WORK REQUEST: Only an exact repetition of the entries will do.

Collected data:
<<<<

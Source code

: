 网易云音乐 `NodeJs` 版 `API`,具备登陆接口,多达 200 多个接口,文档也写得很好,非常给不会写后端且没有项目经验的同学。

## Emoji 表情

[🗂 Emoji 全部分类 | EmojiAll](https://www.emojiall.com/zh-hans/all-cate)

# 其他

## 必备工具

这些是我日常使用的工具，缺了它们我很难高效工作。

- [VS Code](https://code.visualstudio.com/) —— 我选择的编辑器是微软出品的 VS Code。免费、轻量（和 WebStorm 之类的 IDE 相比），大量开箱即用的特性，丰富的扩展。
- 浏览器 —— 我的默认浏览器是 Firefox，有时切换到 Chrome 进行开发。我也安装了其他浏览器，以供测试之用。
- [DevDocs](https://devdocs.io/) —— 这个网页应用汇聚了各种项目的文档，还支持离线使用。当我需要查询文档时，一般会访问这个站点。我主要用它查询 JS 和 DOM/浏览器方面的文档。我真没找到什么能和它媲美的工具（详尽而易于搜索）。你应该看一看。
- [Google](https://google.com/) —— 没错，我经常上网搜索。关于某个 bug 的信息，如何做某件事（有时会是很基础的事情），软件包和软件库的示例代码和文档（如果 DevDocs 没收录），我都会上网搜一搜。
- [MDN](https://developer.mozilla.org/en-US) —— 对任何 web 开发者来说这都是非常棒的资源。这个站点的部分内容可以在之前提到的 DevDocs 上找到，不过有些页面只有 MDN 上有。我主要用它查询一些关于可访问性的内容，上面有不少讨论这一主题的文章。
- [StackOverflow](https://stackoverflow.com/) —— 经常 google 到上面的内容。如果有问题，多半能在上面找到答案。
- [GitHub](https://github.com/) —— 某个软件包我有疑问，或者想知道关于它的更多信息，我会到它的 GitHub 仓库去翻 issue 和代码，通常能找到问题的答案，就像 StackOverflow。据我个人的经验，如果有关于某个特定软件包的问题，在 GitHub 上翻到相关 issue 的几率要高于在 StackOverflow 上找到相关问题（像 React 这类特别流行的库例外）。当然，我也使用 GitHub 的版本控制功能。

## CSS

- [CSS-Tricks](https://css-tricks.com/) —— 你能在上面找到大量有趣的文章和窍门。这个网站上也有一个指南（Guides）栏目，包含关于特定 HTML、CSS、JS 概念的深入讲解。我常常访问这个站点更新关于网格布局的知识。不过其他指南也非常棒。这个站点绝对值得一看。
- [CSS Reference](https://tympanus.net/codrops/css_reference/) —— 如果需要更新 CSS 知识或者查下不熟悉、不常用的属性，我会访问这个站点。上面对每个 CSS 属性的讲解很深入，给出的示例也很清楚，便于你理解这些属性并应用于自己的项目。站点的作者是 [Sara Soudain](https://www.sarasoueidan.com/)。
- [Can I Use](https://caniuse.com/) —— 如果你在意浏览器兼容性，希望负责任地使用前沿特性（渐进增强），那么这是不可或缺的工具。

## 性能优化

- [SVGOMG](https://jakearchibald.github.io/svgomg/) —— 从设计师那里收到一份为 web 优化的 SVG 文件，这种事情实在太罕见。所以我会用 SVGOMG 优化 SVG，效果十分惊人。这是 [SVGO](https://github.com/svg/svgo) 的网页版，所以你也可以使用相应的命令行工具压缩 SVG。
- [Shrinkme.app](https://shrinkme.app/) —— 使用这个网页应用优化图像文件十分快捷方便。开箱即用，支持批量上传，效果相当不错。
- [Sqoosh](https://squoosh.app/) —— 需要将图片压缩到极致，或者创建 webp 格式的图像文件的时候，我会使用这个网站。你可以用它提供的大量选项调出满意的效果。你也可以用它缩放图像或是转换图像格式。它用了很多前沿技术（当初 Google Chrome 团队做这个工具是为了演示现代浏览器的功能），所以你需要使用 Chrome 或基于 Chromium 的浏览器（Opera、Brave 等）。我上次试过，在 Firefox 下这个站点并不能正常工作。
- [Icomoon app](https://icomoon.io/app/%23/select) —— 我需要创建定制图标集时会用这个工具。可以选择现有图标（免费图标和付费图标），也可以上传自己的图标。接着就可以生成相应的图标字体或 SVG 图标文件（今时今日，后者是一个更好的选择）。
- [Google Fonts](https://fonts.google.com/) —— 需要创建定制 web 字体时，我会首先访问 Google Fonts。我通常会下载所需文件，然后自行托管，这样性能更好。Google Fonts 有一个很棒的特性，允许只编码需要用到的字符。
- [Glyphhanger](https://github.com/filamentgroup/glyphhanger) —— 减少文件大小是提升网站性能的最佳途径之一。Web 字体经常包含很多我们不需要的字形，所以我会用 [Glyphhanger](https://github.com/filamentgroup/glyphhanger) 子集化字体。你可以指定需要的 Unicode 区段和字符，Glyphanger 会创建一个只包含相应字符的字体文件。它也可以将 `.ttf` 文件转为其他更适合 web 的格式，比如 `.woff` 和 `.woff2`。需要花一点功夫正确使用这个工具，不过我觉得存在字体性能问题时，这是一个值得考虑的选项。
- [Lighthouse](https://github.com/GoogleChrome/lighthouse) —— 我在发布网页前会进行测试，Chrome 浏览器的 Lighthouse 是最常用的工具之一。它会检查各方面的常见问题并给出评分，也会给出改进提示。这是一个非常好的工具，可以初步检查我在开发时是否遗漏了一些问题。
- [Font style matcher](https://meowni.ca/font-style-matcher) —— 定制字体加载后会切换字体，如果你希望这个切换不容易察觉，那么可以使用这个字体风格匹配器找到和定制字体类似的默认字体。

>>>>

RESULT:
Source code

: 网易云音乐 `NodeJs` 版 `API`,具备登陆接口,多达 200 多个接口,文档也写得很好,非常给不会写后端且没有项目经验的同学。

## Emoji 表情

[🗂 Emoji 全部分类 | EmojiAll](https://www.emojiall.com/zh-hans/all-cate)

# 其他

## 必备工具

这些是我日常使用的工具，缺了它们我很难高效工作。

- [VS Code](https://code.visualstudio.com/) —— 我选择的编辑器是微软出品的 VS Code。免费、轻量（和 WebStorm 之类的 IDE 相比），大量开箱即用的特性，丰富的扩展。
- 浏览器 —— 我的默认浏览器是 Firefox，有时切换到 Chrome 进行开发。我也安装了其他浏览器，以供测试之用。
- [DevDocs](https://devdocs.io/) —— 这个网页应用汇聚了各种项目的文档，还支持离线使用。当我需要查询文档时，一般会访问这个站点。我主要用它查询 JS 和 DOM/浏览器方面的文档。我真没找到什么能和它媲美的工具（详尽而易于搜索）。你应该看一看。
- [Google](https://google.com/) —— 没错，我经常上网搜索。关于某个 bug 的信息，如何做某件事（有时会是很基础的事情），软件包和软件库的示例代码和文档（如果 DevDocs 没收录），我都会上网搜一搜。
- [MDN](https://developer.mozilla.org/en-US) —— 对任何 web 开发者来说这都是非常棒的资源。这个站点的部分内容可以在之前提到的 DevDocs 上找到，不过有些页面只有 MDN 上有。我主要用它查询一些关于可访问性的内容，上面有不少讨论这一主题的文章。
- [StackOverflow](https://stackoverflow.com/) —— 经常 google 到上面的内容。如果有问题，多半能在上面找到答案。
- [GitHub](https://github.com/) —— 某个软件包我有疑问，或者想知道关于它的更多信息，我会到它的 GitHub 仓库去翻 issue 和代码，通常能找到问题的答案，就像 StackOverflow。据我个人的经验，如果有关于某个特定软件包的问题，在 GitHub 上翻到相关 issue 的几率要高于在 StackOverflow 上找到相关问题（像 React 这类特别流行的库例外）。当然，我也使用 GitHub 的版本控制功能。

## CSS

- [CSS-Tricks](https://css-tricks.com/) —— 你能在上面找到大量有趣的文章和窍门。这个网站上也有一个指南（Guides）栏目，包含关于特定 HTML、CSS、JS 概念的深入讲解。我常常访问这个站点更新关于网格布局的知识。不过其他指南也非常棒。这个站点绝对值得一看。
- [CSS Reference](https://tympanus.net/codrops/css_reference/) —— 如果需要更新 CSS 知识或者查下不熟悉、不常用的属性，我会访问这个站点。上面对每个 CSS 属性的讲解很深入，给出的示例也很清楚，便于你理解这些属性并应用于自己的项目。站点的作者是 [Sara Soudain](https://www.sarasoueidan.com/)。
- [Can I Use](https://caniuse.com/) —— 如果你在意浏览器兼容性，希望负责任地使用前沿特性（渐进增强），那么这是不可或缺的工具。

## 性能优化

- [SVGOMG](https://jakearchibald.github.io/svgomg/) —— 从设计师那里收到一份为 web 优化的 SVG 文件，这种事情实在太罕见。所以我会用 SVGOMG 优化 SVG，效果十分惊人。这是 [SVGO](https://github.com/svg/svgo) 的网页版，所以你也可以使用相应的命令行工具压缩 SVG。
- [Shrinkme.app](https://shrinkme.app/) —— 使用这个网页应用优化图像文件十分快捷方便。开箱即用，支持批量上传，效果相当不错。
- [Sqoosh](https://squoosh.app/) —— 需要将图片压缩到极致，或者创建 webp 格式的图像文件的时候，我会使用这个网站。你可以用它提供的大量选项调出满意的效果。你也可以用它缩放图像或是转换图像格式。它用了很多前沿技术（当初 Google Chrome 团队做这个工具是为了演示现代浏览器的功能），所以你需要使用 Chrome 或基于 Chromium 的浏览器（Opera、Brave 等）。我上次试过，在 Firefox 下这个站点并不能正常工作。
- [Icomoon app](https://icomoon.io/app/%23/select) —— 我需要创建定制图标集时会用这个工具。可以选择现有图标（免费图标和付费图标），也可以上传自己的图标。接着就可以生成相应的图标字体或 SVG 图标文件（今时今日，后者是一个更好的选择）。
- [Google Fonts](https://fonts.google.com/) —— 需要创建定制 web 字体时，我会首先访问 Google Fonts。我通常会下载所需文件，然后自行托管，这样性能更好。Google Fonts 有一个很棒的特性，允许只编码需要用到的字符。
- [Glyphhanger](https://github.com/filamentgroup/glyphhanger) —— 减少文件大小是提升网站性能的最佳途径之一。Web 字体经常包含很多我们不需要的字形，所以我会用 [Glyphhanger](https://github.com/filamentgroup/glyphhanger) 子集化字体。你可以指定需要的 Unicode 区段和字符，Glyphanger 会创建一个只包含相应字符的字体文件。它也可以将 `.ttf` 文件转为其他更适合 web 的格式，比如 `.woff` 和 `.woff2`。需要花一点功夫正确使用这个工具，不过我觉得存在字体性能问题时，这是一个值得考虑的选项。
- [Lighthouse](https://github.com/GoogleChrome/lighthouse) —— 我在发布网页前会进行测试，Chrome 浏览器的 Lighthouse 是最常用的工具之一。它会检查各方面的常见问题并给出评分，也会给出改进提示。这是一个非常好的工具，可以初步检查我在开发时是否遗漏了一些问题。
- [Font style matcher](https://meowni.ca/font-style-matcher) —— 定制字体加载后会切换字体，如果你希望这个切换不容易察觉，那么可以使用这个字体风格匹配器找到和定制字体类似的默认字体。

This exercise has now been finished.